◆ **Task description**: Look through the material below and copy every line containing the word "User".

--- Records for processing Enclosed Below ---

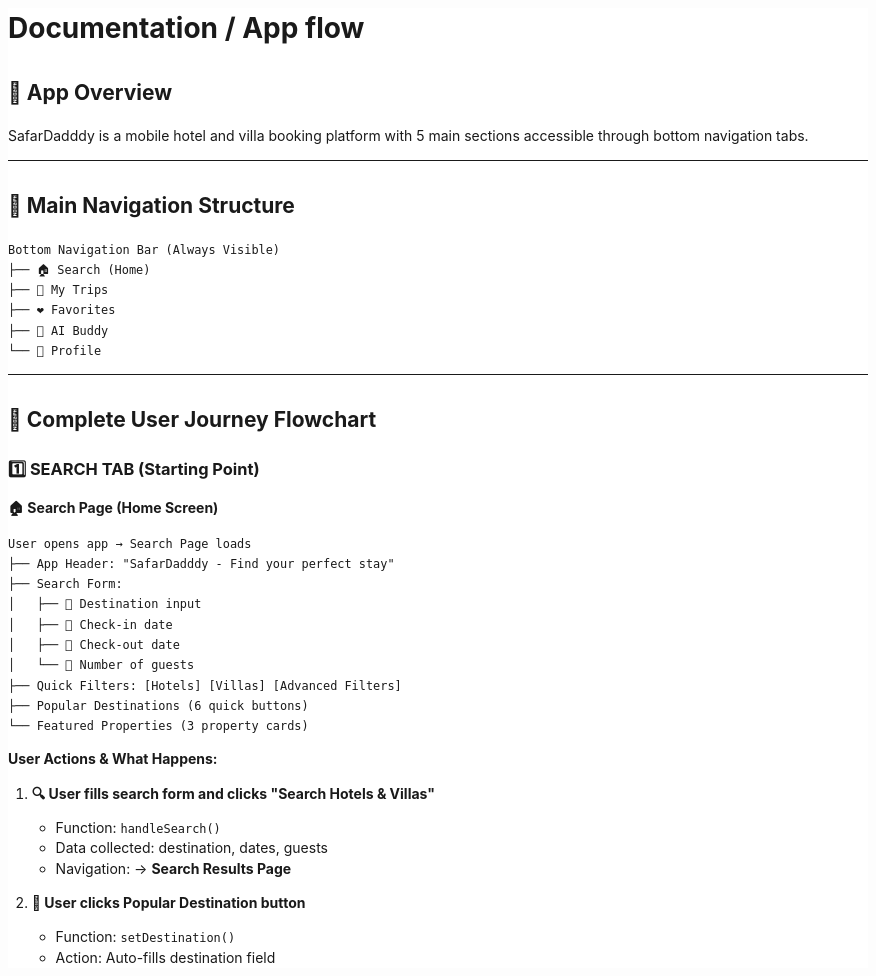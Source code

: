 # Documentation / App flow 



 ## 🎯 App Overview
SafarDadddy is a mobile hotel and villa booking platform with 5 main sections accessible through bottom navigation tabs.

---

## 📱 Main Navigation Structure

```
Bottom Navigation Bar (Always Visible)
├── 🏠 Search (Home)
├── 📅 My Trips  
├── ❤️ Favorites
├── 🤖 AI Buddy
└── 👤 Profile
```

---

## 🔄 Complete User Journey Flowchart

### 1️⃣ **SEARCH TAB** (Starting Point)

**🏠 Search Page (Home Screen)**
```
User opens app → Search Page loads
├── App Header: "SafarDadddy - Find your perfect stay"
├── Search Form:
│   ├── 📍 Destination input
│   ├── 📅 Check-in date
│   ├── 📅 Check-out date  
│   └── 👥 Number of guests
├── Quick Filters: [Hotels] [Villas] [Advanced Filters]
├── Popular Destinations (6 quick buttons)
└── Featured Properties (3 property cards)
```

**User Actions & What Happens:**

1. **🔍 User fills search form and clicks "Search Hotels & Villas"**
   - Function: `handleSearch()` 
   - Data collected: destination, dates, guests
   - Navigation: → **Search Results Page**

2. **📍 User clicks Popular Destination button**
   - Function: `setDestination()`
   - Action: Auto-fills destination field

--- End of Enclosed Records for processing ---

◆ **Answer section**:
## 🔄 Complete User Journey Flowchart
User opens app → Search Page loads
**User Actions & What Happens:**
1. **🔍 User fills search form and clicks "Search Hotels & Villas"**
2. **📍 User clicks Popular Destination button**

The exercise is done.